Key Points

  • Multiple engineering steps led to efficient recycling, antigen disposal, and infrequent low volume s.c. self-administration of crovalimab.

  • PNH patients, treatment-naive or switching from SoC, were stably controlled on up to Q4W s.c. self-administered injections with crovalimab.

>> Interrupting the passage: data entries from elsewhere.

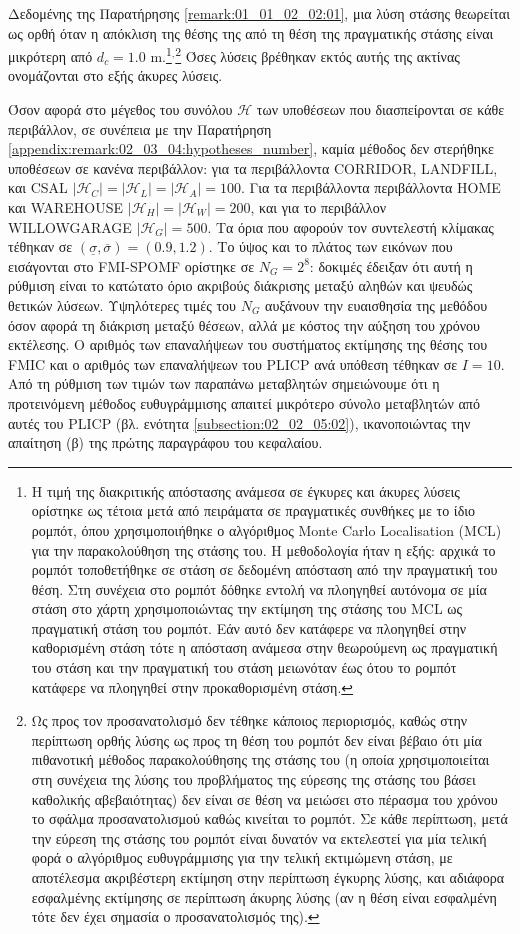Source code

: Δεδομένης της Παρατήρησης \ref{remark:01_01_02_02:01}, μια λύση στάσης
θεωρείται ως ορθή όταν η απόκλιση της θέσης της από τη θέση της πραγματικής
στάσης είναι μικρότερη από $d_c = 1.0$ m.\footnote{Η τιμή της διακριτικής
απόστασης ανάμεσα σε έγκυρες και άκυρες λύσεις ορίστηκε ως τέτοια μετά από
πειράματα σε πραγματικές συνθήκες με το ίδιο ρομπότ, όπου χρησιμοποιήθηκε ο
αλγόριθμος Monte Carlo Localisation (MCL) για την παρακολούθηση της στάσης του.
Η μεθοδολογία ήταν η εξής: αρχικά το ρομπότ τοποθετήθηκε σε στάση σε δεδομένη
απόσταση από την πραγματική του θέση. Στη συνέχεια στο ρομπότ δόθηκε εντολή να
πλοηγηθεί αυτόνομα σε μία στάση στο χάρτη χρησιμοποιώντας την εκτίμηση της
στάσης του MCL ως πραγματική στάση του ρομπότ. Εάν αυτό δεν κατάφερε να
πλοηγηθεί στην καθορισμένη στάση τότε η απόσταση ανάμεσα στην θεωρούμενη ως
πραγματική του στάση και την πραγματική του στάση μειωνόταν έως ότου το ρομπότ
κατάφερε να πλοηγηθεί στην προκαθορισμένη στάση.}$^,$\footnote{Ως προς τον
προσανατολισμό δεν τέθηκε κάποιος περιορισμός, καθώς στην περίπτωση ορθής λύσης
ως προς τη θέση του ρομπότ δεν είναι βέβαιο ότι μία πιθανοτική μέθοδος
παρακολούθησης της στάσης του (η οποία χρησιμοποιείται στη συνέχεια της λύσης
του προβλήματος της εύρεσης της στάσης του βάσει καθολικής αβεβαιότητας) δεν
είναι σε θέση να μειώσει στο πέρασμα του χρόνου το σφάλμα προσανατολισμού καθώς
κινείται το ρομπότ. Σε κάθε περίπτωση, μετά την εύρεση της στάσης του ρομπότ
είναι δυνατόν να εκτελεστεί για μία τελική φορά ο αλγόριθμος ευθυγράμμισης για
την τελική εκτιμώμενη στάση, με αποτέλεσμα ακριβέστερη εκτίμηση στην περίπτωση
έγκυρης λύσης, και αδιάφορα εσφαλμένης εκτίμησης σε περίπτωση άκυρης λύσης (αν
η θέση είναι εσφαλμένη τότε δεν έχει σημασία ο προσανατολισμός της).} Όσες
λύσεις βρέθηκαν εκτός αυτής της ακτίνας ονομάζονται στο εξής άκυρες λύσεις.

Όσον αφορά στο μέγεθος του συνόλου $\mathcal{H}$ των υποθέσεων που
διασπείρονται σε κάθε περιβάλλον, σε συνέπεια με την Παρατήρηση
\ref{appendix:remark:02_03_04:hypotheses_number}, καμία μέθοδος δεν στερήθηκε
υποθέσεων σε κανένα περιβάλλον: για τα περιβάλλοντα CORRIDOR, LANDFILL, και
CSAL $|\mathcal{H}_C| = |\mathcal{H}_L| = |\mathcal{H}_A| = 100$. Για τα
περιβάλλοντα περιβάλλοντα HOME και WAREHOUSE $|\mathcal{H}_H| = |\mathcal{H}_W|
= 200$, και για το περιβάλλον WILLOWGARAGE $|\mathcal{H}_G| = 500$.  Τα όρια
που αφορούν τον συντελεστή κλίμακας τέθηκαν σε $(\underline{\sigma},
\overline{\sigma}) = (0.9, 1.2)$. Το ύψος και το πλάτος των εικόνων που
εισάγονται στο FMI-SPOMF ορίστηκε σε $N_G = 2^8$: δοκιμές έδειξαν ότι αυτή η
ρύθμιση είναι το κατώτατο όριο ακριβούς διάκρισης μεταξύ αληθών και ψευδώς
θετικών λύσεων. Υψηλότερες τιμές του $N_G$ αυξάνουν την ευαισθησία της μεθόδου
όσον αφορά τη διάκριση μεταξύ θέσεων, αλλά με κόστος την αύξηση του χρόνου
εκτέλεσης. Ο αριθμός των επαναλήψεων του συστήματος εκτίμησης της θέσης του
FMIC και ο αριθμός των επαναλήψεων του PLICP ανά υπόθεση τέθηκαν σε $I = 10$.
Από τη ρύθμιση των τιμών των παραπάνω μεταβλητών σημειώνουμε ότι η προτεινόμενη
μέθοδος ευθυγράμμισης απαιτεί μικρότερο σύνολο μεταβλητών από αυτές του
PLICP (βλ. ενότητα \ref{subsection:02_02_05:02}), ικανοποιώντας την απαίτηση
(β) της πρώτης παραγράφου του κεφαλαίου.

Complement C5 inhibition is the standard of care (SoC) for patients with paroxysmal nocturnal hemoglobinuria (PNH) with significant clinical symptoms. Constant and complete suppression of the terminal complement pathway and the high serum concentration of C5 pose challenges to drug development that result in intravenous (IV) only treatment options. Crovalimab, a Sequential Monoclonal Antibody Recycling Technology (SMART) antibody was engineered for extended self-administered subcutaneous dosing of small volumes in diseases amenable for C5 inhibition. A three-part open label adaptive Phase I/II trial was conducted to assess safety, pharmacokinetics, pharmacodynamics and exploratory efficacy in healthy volunteers (Part 1), complement blockade naive (Part 2) and C5-inhibitor treated PNH patients (Part 3). 29 patients were included in Part 2 (n=10) and Part 3 (n=19). Crovalimab concentrations exceeded the pre-specified 100µg/mL level and resulted in complete and sustained terminal complement pathway inhibition in both PNH treatment naive and C5-inhibitor pretreated patients. Hemolytic activity and free C5 levels were suppressed below clinically relevant thresholds (liposome assay: <10U/mL; fC5 <50ng/mL). Safety was consistent with the known profile of C5 inhibition. As expected, formation of drug-target-drug complexes (DTDC) was observed in all 19 patients switching to crovalimab, manifesting in transient mild or moderate vasculitic skin reactions in 2/19 participants. Both events resolved under continued treatment with crovalimab. Subcutaneous 680mg (4mL) crovalimab administered once every 4 weeks provides complete and sustained terminal complement pathway inhibition in patients with PNH warranting further clinical development. (ClinicalTrials.gov identifier, NCT03157635.)